3. Replacing defensive starters
Assuming T’Vondre Sweat returns, that is a massive development. It basically guarantees Texas will have a good interior defensive line despite the losses of Keondre Coburn and Moro Ojomo. In general, Texas will return a strong defensive nucleus.
But questions do abound, notably who will replace DeMarvion Overshown at linebacker and steady Anthony Cook at safety? Texas already has solid options at its disposal, but between the portal and the 2023 class it will have more.
I’m very bullish on the coaches either upgrading defensive departees or at least holding serve, save perhaps the loss of Overshown, but who those exact replacements are remains unclear.

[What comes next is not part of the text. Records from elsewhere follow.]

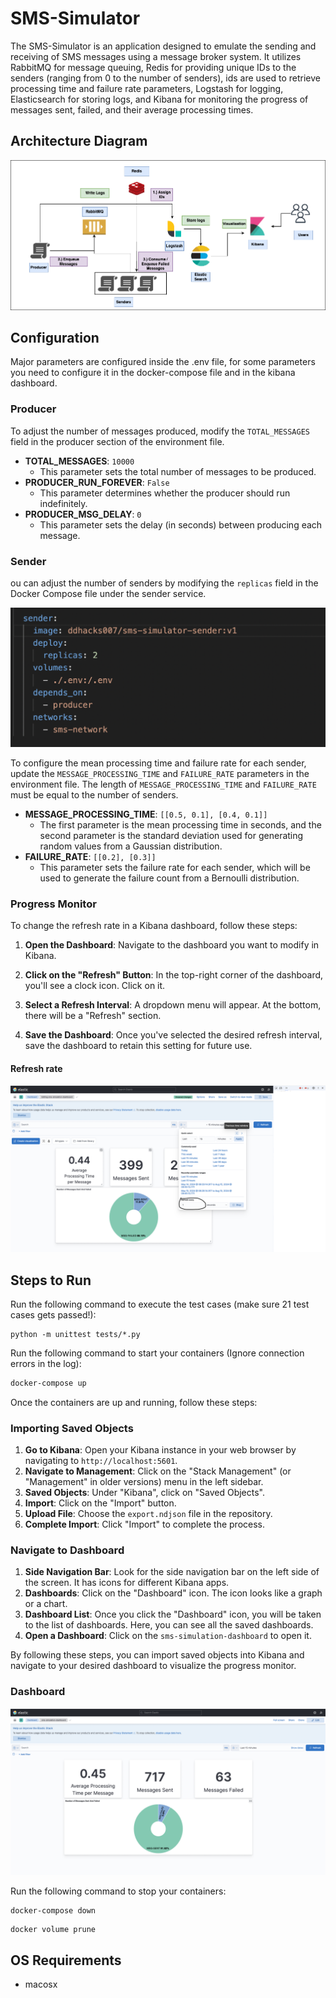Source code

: # SMS-Simulator

The SMS-Simulator is an application designed to emulate the sending and receiving of SMS messages using a message broker system. It utilizes RabbitMQ for message queuing, Redis for providing unique IDs to the senders (ranging from 0 to the number of senders), ids are used to retrieve processing time and failure rate parameters, Logstash for logging, Elasticsearch for storing logs, and Kibana for monitoring the progress of messages sent, failed, and their average processing times.

## Architecture Diagram

![Architecture Diagram](./screenshots/Architecture.png)

## Configuration

Major parameters are configured inside the .env file, for some parameters you need to configure it in the docker-compose file and in the kibana dashboard.

### Producer

To adjust the number of messages produced, modify the `TOTAL_MESSAGES` field in the producer section of the environment file.

- **TOTAL_MESSAGES**: `10000`
  - This parameter sets the total number of messages to be produced.
- **PRODUCER_RUN_FOREVER**: `False`
  - This parameter determines whether the producer should run indefinitely.
- **PRODUCER_MSG_DELAY**: `0`
  - This parameter sets the delay (in seconds) between producing each message.

### Sender

ou can adjust the number of senders by modifying the `replicas` field in the Docker Compose file under the sender service.

![Screenshot of the sender service inside the docker-compose file ](./screenshots/Screenshot.png)

To configure the mean processing time and failure rate for each sender, update the `MESSAGE_PROCESSING_TIME` and `FAILURE_RATE` parameters in the environment file.
The length of `MESSAGE_PROCESSING_TIME` and `FAILURE_RATE` must be equal to the number of senders.

- **MESSAGE_PROCESSING_TIME**: `[[0.5, 0.1], [0.4, 0.1]]`
  - The first parameter is the mean processing time in seconds, and the second parameter is the standard deviation used for generating random values from a Gaussian distribution.
- **FAILURE_RATE**: `[[0.2], [0.3]]`
  - This parameter sets the failure rate for each sender, which will be used to generate the failure count from a Bernoulli distribution.

### Progress Monitor

To change the refresh rate in a Kibana dashboard, follow these steps:

1. **Open the Dashboard**: Navigate to the dashboard you want to modify in Kibana.

2. **Click on the "Refresh" Button**: In the top-right corner of the dashboard, you'll see a clock icon. Click on it.

3. **Select a Refresh Interval**: A dropdown menu will appear. At the bottom, there will be a "Refresh" section.

4. **Save the Dashboard**: Once you've selected the desired refresh interval, save the dashboard to retain this setting for future use.

#### Refresh rate

![](./screenshots/kibana.png)

## Steps to Run

Run the following command to execute the test cases (make sure 21 test cases gets passed!):

```
python -m unittest tests/*.py
```

Run the following command to start your containers (Ignore connection errors in the log):

```sh
docker-compose up
```

Once the containers are up and running, follow these steps:

### Importing Saved Objects

1. **Go to Kibana**: Open your Kibana instance in your web browser by navigating to `http://localhost:5601`.
2. **Navigate to Management**: Click on the "Stack Management" (or "Management" in older versions) menu in the left sidebar.
3. **Saved Objects**: Under "Kibana", click on "Saved Objects".
4. **Import**: Click on the "Import" button.
5. **Upload File**: Choose the `export.ndjson` file in the repository.
6. **Complete Import**: Click "Import" to complete the process.

### Navigate to Dashboard

1. **Side Navigation Bar**: Look for the side navigation bar on the left side of the screen. It has icons for different Kibana apps.
2. **Dashboards**: Click on the "Dashboard" icon. The icon looks like a graph or a chart.
3. **Dashboard List**: Once you click the "Dashboard" icon, you will be taken to the list of dashboards. Here, you can see all the saved dashboards.
4. **Open a Dashboard**: Click on the `sms-simulation-dashboard` to open it.

By following these steps, you can import saved objects into Kibana and navigate to your desired dashboard to visualize the progress monitor.

### Dashboard

![](./screenshots/Dashboard.png)

Run the following command to stop your containers:

```sh
docker-compose down
```

```
docker volume prune
```

## OS Requirements
- macosx

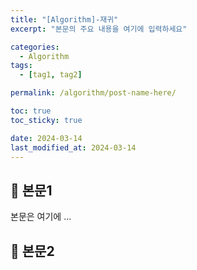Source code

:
 ```yaml
---
title: "[Algorithm]-재귀"
excerpt: "본문의 주요 내용을 여기에 입력하세요"

categories:
  - Algorithm
tags:
  - [tag1, tag2]

permalink: /algorithm/post-name-here/

toc: true
toc_sticky: true

date: 2024-03-14
last_modified_at: 2024-03-14
---
```


## 🦥 본문1

본문은 여기에 ...  

## 🦥 본문2
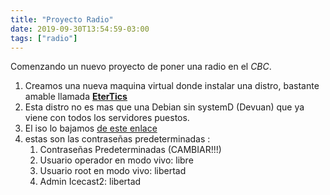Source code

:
 ```yaml
---
title: "Proyecto Radio"
date: 2019-09-30T13:54:59-03:00
tags: ["radio"]
---
```


Comenzando un nuevo proyecto de poner una radio en el *CBC*.

1. Creamos una nueva maquina virtual donde instalar una distro, bastante amable llamada [**EterTics**](https://www.gnuetertics.org/) 
2. Esta distro no es mas que una Debian sin systemD (Devuan) que ya viene con todos los servidores puestos. 
3. El iso lo bajamos [de este enlace](https://radiosyculturalibre.com.ar/compartir/etertics/etertics-10.0-Kuntur-amd64.iso) 
4. estas son las contraseñas predeterminadas :
	1. Contraseñas Predeterminadas (CAMBIAR!!!)
	2. Usuario operador en modo vivo: libre
	3. Usuario root en modo vivo: libertad
	4. Admin Icecast2: libertad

It’s early, though, and Texas will add some quality players. Bank on it.
4. Finishing plays on defense
They were so close to forcing more turnovers, so close to creating more sacks, so close to getting off the field on 3rd and 4th downs. Fans should be ecstatic over the clear improvements made by the Texas defense but there’s another level to unlock.
Improved ability to ‘make the play’ should occur through a combination of more experience, an uptick in baseline talent (especially on the edges), and a reversal of fortune. Good and bad bounces in football tend to balance out over time provided you create opportunities and hustle, which the defense did this season.
5. Consistency across four quarters
Consistency should continue to improve naturally with more player development, but inconsistent play between 1st and 2nd halves was a holdover theme from Sark’s first season. This ties into the passing game, of course, but it also ties into play calling and scheming. Sark was once again great at drawing receivers open while Texas quarterbacks were once again poor at completing throws to them. Sark was too slow to respond to his preferences not working and for a stretch Texas’ offense became far too predictable and reliant on the running game. More focus on the intermediate passing game would help relieve pressure. To that end, Texas needs to add a reliable receiver or two to the equation.
Sark’s goal of complementary football over four quarters was buoyed more by the defense than the offense this season.
For a while now I’ve considered 2022 The Year Before The Year. For that to be correct, Texas will need to address the issues outlined above and some more, like leadership on the offensive side of the ball. The exciting thing is, if Sark is able to solve No. 1, it almost assures UT will control its Big 12 title destiny up until the final whistle.